# Work task:
Copy out every line holding the string "defined" from the records below.
==== Records to use ====
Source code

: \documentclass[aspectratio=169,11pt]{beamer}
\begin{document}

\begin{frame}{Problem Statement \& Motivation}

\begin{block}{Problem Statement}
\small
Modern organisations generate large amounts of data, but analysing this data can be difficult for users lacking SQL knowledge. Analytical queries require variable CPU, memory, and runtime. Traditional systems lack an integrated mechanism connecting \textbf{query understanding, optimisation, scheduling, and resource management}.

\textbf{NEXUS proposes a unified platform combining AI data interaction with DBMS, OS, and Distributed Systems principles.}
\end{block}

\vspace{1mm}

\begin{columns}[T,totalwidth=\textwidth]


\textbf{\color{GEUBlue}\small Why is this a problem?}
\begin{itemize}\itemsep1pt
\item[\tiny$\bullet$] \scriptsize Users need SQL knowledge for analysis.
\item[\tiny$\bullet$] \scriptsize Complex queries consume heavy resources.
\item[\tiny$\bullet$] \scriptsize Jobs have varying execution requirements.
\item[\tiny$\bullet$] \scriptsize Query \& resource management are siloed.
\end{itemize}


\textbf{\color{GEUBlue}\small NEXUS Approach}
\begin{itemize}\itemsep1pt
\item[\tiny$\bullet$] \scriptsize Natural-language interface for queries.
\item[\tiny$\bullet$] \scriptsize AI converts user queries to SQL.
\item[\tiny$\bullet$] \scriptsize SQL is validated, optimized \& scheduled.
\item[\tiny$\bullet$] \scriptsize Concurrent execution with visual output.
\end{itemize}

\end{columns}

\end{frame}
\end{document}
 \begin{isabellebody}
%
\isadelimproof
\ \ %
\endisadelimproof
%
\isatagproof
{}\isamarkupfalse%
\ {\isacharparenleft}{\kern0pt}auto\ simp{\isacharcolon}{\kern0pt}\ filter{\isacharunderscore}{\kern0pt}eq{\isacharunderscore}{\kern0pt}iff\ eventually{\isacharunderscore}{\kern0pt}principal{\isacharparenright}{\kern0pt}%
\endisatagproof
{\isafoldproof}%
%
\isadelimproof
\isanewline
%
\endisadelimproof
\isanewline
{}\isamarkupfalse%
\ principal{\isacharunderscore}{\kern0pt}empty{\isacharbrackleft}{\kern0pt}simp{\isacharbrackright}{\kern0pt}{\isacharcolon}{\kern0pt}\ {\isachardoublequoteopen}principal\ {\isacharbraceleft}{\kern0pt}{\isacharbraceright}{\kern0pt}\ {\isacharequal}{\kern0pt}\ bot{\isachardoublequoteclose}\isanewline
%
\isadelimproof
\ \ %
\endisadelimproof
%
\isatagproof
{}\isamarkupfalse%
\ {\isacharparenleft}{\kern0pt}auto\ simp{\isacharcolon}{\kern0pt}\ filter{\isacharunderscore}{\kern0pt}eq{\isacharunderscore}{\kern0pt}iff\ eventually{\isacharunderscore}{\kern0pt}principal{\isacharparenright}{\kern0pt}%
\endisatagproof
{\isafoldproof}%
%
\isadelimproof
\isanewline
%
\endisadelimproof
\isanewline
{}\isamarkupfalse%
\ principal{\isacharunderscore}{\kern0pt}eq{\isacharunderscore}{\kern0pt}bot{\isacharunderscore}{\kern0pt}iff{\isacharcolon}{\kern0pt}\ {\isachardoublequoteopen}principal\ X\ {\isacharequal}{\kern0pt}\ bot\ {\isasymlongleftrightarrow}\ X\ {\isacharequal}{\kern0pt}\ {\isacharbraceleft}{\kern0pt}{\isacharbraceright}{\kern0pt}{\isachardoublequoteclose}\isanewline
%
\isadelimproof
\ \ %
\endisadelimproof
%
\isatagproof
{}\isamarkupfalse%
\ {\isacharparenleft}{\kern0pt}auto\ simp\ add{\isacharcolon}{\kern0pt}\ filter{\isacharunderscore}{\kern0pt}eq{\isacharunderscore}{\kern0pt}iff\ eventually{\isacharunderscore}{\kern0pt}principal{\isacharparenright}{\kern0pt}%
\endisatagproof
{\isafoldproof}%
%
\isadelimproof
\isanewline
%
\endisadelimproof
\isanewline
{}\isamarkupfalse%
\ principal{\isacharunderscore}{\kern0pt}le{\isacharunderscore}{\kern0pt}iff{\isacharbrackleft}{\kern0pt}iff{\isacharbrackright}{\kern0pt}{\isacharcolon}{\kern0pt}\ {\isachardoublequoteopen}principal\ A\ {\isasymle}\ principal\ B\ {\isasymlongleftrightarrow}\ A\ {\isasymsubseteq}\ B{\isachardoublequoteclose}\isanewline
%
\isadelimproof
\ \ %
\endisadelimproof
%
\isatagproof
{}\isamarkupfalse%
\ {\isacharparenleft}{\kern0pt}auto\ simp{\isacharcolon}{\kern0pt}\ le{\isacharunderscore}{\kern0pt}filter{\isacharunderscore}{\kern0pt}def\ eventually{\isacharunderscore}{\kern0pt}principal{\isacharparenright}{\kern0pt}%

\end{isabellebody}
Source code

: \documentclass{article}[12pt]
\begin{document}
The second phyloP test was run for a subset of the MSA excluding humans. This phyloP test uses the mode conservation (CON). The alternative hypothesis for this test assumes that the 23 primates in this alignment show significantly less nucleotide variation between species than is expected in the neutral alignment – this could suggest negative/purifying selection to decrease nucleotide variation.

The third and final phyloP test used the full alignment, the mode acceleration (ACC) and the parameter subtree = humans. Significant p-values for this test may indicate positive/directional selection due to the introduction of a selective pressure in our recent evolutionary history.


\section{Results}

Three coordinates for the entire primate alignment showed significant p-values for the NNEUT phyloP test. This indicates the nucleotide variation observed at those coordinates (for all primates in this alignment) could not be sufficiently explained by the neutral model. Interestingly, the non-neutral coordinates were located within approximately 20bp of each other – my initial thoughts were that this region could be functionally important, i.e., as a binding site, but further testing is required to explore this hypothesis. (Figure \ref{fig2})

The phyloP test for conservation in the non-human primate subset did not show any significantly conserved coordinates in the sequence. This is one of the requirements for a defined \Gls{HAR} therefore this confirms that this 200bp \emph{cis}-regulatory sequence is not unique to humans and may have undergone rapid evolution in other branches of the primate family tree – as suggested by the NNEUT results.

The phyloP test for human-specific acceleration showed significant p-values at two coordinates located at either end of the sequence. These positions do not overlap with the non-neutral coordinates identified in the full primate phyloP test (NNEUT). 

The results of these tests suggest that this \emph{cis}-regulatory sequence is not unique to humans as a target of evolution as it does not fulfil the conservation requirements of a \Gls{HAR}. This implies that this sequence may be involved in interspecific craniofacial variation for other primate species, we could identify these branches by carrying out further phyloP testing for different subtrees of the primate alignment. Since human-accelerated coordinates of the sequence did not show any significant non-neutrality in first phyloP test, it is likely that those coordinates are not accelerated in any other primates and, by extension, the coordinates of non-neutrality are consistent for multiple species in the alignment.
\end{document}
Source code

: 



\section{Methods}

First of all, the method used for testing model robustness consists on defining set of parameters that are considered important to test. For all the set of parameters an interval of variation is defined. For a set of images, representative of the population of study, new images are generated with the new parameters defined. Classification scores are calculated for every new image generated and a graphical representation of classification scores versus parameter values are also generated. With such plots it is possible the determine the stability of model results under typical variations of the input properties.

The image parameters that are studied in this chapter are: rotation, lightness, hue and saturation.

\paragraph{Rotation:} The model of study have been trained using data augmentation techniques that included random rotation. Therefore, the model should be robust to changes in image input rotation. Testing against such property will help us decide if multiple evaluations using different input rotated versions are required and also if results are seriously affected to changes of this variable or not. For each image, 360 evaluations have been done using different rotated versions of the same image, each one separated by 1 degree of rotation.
====
# Exercise result:
The phyloP test for conservation in the non-human primate subset did not show any significantly conserved coordinates in the sequence. This is one of the requirements for a defined \Gls{HAR} therefore this confirms that this 200bp \emph{cis}-regulatory sequence is not unique to humans and may have undergone rapid evolution in other branches of the primate family tree – as suggested by the NNEUT results.
First of all, the method used for testing model robustness consists on defining set of parameters that are considered important to test. For all the set of parameters an interval of variation is defined. For a set of images, representative of the population of study, new images are generated with the new parameters defined. Classification scores are calculated for every new image generated and a graphical representation of classification scores versus parameter values are also generated. With such plots it is possible the determine the stability of model results under typical variations of the input properties.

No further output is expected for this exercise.